**Extracted entries**

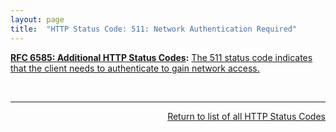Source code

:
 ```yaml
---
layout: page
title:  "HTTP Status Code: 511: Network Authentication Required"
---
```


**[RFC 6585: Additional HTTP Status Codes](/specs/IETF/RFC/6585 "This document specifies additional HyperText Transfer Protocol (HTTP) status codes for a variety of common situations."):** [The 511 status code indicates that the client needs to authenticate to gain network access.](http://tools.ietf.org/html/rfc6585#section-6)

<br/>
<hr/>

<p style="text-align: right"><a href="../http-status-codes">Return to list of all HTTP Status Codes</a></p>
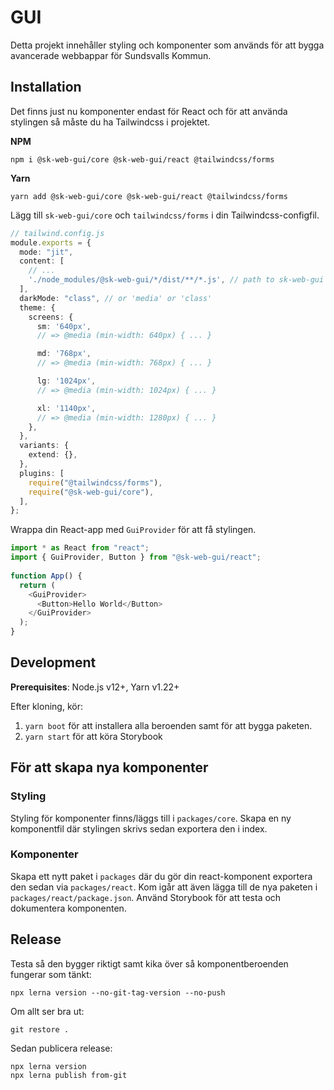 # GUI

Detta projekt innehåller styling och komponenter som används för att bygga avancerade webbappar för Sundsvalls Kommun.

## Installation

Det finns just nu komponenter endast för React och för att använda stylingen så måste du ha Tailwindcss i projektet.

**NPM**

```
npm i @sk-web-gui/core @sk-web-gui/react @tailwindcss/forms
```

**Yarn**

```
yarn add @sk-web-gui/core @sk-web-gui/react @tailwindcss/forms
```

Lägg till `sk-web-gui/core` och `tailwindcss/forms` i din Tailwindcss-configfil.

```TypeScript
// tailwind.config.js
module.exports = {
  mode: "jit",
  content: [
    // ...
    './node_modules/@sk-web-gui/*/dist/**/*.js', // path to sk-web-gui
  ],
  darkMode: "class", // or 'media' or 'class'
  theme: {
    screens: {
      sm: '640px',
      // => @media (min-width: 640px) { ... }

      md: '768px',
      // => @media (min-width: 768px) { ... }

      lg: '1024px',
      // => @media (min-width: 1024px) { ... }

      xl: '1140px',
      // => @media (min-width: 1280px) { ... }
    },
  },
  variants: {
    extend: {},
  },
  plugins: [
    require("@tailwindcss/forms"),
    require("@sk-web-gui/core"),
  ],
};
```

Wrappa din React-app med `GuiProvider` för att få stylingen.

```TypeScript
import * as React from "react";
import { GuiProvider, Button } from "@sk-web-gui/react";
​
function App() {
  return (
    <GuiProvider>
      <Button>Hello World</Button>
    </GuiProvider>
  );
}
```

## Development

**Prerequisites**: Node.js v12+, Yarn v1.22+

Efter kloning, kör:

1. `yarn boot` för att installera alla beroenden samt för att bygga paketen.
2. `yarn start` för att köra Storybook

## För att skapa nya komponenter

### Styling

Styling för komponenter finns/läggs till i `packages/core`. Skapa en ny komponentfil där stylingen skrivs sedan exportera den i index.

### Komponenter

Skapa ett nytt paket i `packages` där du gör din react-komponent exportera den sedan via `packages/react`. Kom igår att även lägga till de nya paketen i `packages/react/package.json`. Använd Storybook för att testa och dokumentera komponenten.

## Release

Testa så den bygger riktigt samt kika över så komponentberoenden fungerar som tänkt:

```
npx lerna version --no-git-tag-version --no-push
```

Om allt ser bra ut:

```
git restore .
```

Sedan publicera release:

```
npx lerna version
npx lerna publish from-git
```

**Assignment**
Please transcribe all of the entries exactly and omit any picture they hold.

**Solution for this problem**
Source code

:
 ```yaml
---
layout: page
title:  "HTTP Status Code: 511: Network Authentication Required"
---
```


**[RFC 6585: Additional HTTP Status Codes](/specs/IETF/RFC/6585 "This document specifies additional HyperText Transfer Protocol (HTTP) status codes for a variety of common situations."):** [The 511 status code indicates that the client needs to authenticate to gain network access.](http://tools.ietf.org/html/rfc6585#section-6)

<br/>
<hr/>

<p style="text-align: right"><a href="../http-status-codes">Return to list of all HTTP Status Codes</a></p>
 # GUI

Detta projekt innehåller styling och komponenter som används för att bygga avancerade webbappar för Sundsvalls Kommun.

## Installation

Det finns just nu komponenter endast för React och för att använda stylingen så måste du ha Tailwindcss i projektet.

**NPM**

```
npm i @sk-web-gui/core @sk-web-gui/react @tailwindcss/forms
```

**Yarn**

```
yarn add @sk-web-gui/core @sk-web-gui/react @tailwindcss/forms
```

Lägg till `sk-web-gui/core` och `tailwindcss/forms` i din Tailwindcss-configfil.

```TypeScript
// tailwind.config.js
module.exports = {
  mode: "jit",
  content: [
    // ...
    './node_modules/@sk-web-gui/*/dist/**/*.js', // path to sk-web-gui
  ],
  darkMode: "class", // or 'media' or 'class'
  theme: {
    screens: {
      sm: '640px',
      // => @media (min-width: 640px) { ... }

      md: '768px',
      // => @media (min-width: 768px) { ... }

      lg: '1024px',
      // => @media (min-width: 1024px) { ... }

      xl: '1140px',
      // => @media (min-width: 1280px) { ... }
    },
  },
  variants: {
    extend: {},
  },
  plugins: [
    require("@tailwindcss/forms"),
    require("@sk-web-gui/core"),
  ],
};
```

Wrappa din React-app med `GuiProvider` för att få stylingen.

```TypeScript
import * as React from "react";
import { GuiProvider, Button } from "@sk-web-gui/react";
​
function App() {
  return (
    <GuiProvider>
      <Button>Hello World</Button>
    </GuiProvider>
  );
}
```

## Development

**Prerequisites**: Node.js v12+, Yarn v1.22+

Efter kloning, kör:

1. `yarn boot` för att installera alla beroenden samt för att bygga paketen.
2. `yarn start` för att köra Storybook

## För att skapa nya komponenter

### Styling

Styling för komponenter finns/läggs till i `packages/core`. Skapa en ny komponentfil där stylingen skrivs sedan exportera den i index.

### Komponenter

Skapa ett nytt paket i `packages` där du gör din react-komponent exportera den sedan via `packages/react`. Kom igår att även lägga till de nya paketen i `packages/react/package.json`. Använd Storybook för att testa och dokumentera komponenten.

## Release

Testa så den bygger riktigt samt kika över så komponentberoenden fungerar som tänkt:

```
npx lerna version --no-git-tag-version --no-push
```

Om allt ser bra ut:

```
git restore .
```

Sedan publicera release:

```
npx lerna version
npx lerna publish from-git
```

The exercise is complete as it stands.